Research Article: L-glutamine Induces Expression of Listeria monocytogenes Virulence Genes

Date Published: January 23, 2017

Publisher: Public Library of Science

Author(s): Adi Haber, Sivan Friedman, Lior Lobel, Tamar Burg-Golani, Nadejda Sigal, Jessica Rose, Nurit Livnat-Levanon, Oded Lewinson, Anat A. Herskovits, Marcel A. Behr.

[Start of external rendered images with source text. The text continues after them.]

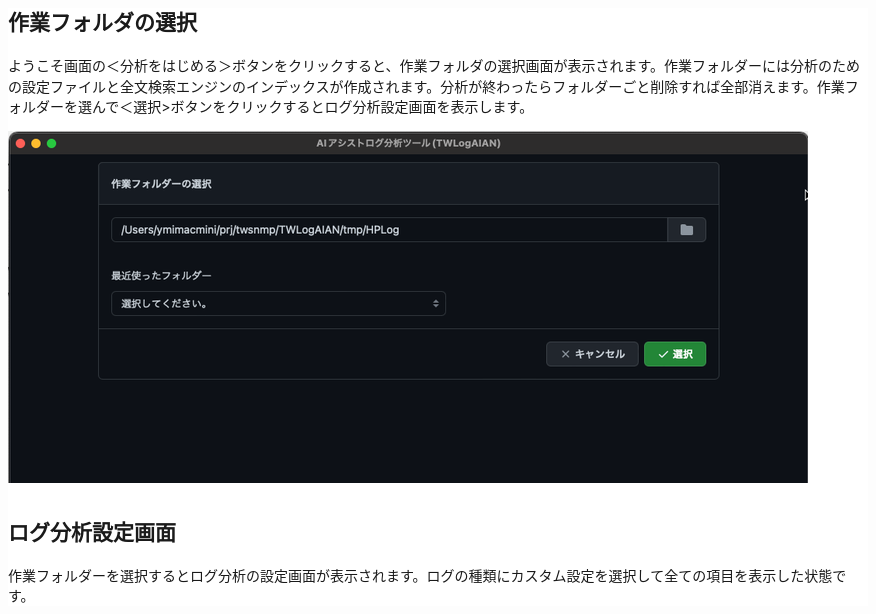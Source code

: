 
## 作業フォルダの選択

ようこそ画面の＜分析をはじめる＞ボタンをクリックすると、作業フォルダの選択画面が表示されます。作業フォルダーには分析のための設定ファイルと全文検索エンジンのインデックスが作成されます。分析が終わったらフォルダーごと削除すれば全部消えます。作業フォルダーを選んで＜選択>ボタンをクリックするとログ分析設定画面を表示します。

![](./images/2022-05-22_09-30-12.png)


## ログ分析設定画面

作業フォルダーを選択するとログ分析の設定画面が表示されます。ログの種類にカスタム設定を選択して全ての項目を表示した状態です。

The high environmental adaptability of bacteria is contingent upon their ability to sense changes in their surroundings. Bacterial pathogen entry into host poses an abrupt and dramatic environmental change, during which successful pathogens gauge multiple parameters that signal host localization. The facultative human pathogen Listeria monocytogenes flourishes in soil, water and food, and in ~50 different animals, and serves as a model for intracellular infection. L. monocytogenes identifies host entry by sensing both physical (e.g., temperature) and chemical (e.g., metabolite concentrations) factors. We report here that L-glutamine, an abundant nitrogen source in host serum and cells, serves as an environmental indicator and inducer of virulence gene expression. In contrast, ammonia, which is the most abundant nitrogen source in soil and water, fully supports growth, but fails to activate virulence gene transcription. We demonstrate that induction of virulence genes only occurs when the Listerial intracellular concentration of L-glutamine crosses a certain threshold, acting as an on/off switch: off when L-glutamine concentrations are below the threshold, and fully on when the threshold is crossed. To turn on the switch, L-glutamine must be present, and the L-glutamine high affinity ABC transporter, GlnPQ, must be active. Inactivation of GlnPQ led to complete arrest of L-glutamine uptake, reduced type I interferon response in infected macrophages, dramatic reduction in expression of virulence genes, and attenuated virulence in a mouse infection model. These results may explain observations made with other pathogens correlating nitrogen metabolism and virulence, and suggest that gauging of L-glutamine as a means of ascertaining host localization may be a general mechanism.

Partial Text

Listeria monocytogenes is a Gram-positive facultative intracellular bacterial pathogen and the causative agent of listeriosis in humans, a disease with deleterious impacts, such as increased risk of meningitis and miscarriage [1]. L. monocytogenes invades mammalian cells by expressing surface proteins named internalins, that bind host proteins to induce active bacterial uptake [2]. Upon entry, L. monocytogenes escapes the vacuole (phagosome) by producing a pore-forming hemolysin, listeriolysin O (LLO, encoded by the hly gene) and two additional phospholipases, PlcA and PlcB [3], [4]. Once in the host cytosol, L. monocytogenes multiplies rapidly and expresses ActA, which recruits the host actin polymerization machinery to propel the bacteria within the cytosol and facilitate its spread from cell to cell [5]. Most of the known virulence factors involved in internalization, vacuolar escape and cell-to-cell spread are positively regulated by PrfA, the master virulence activator of L. monocytogenes [6], [7].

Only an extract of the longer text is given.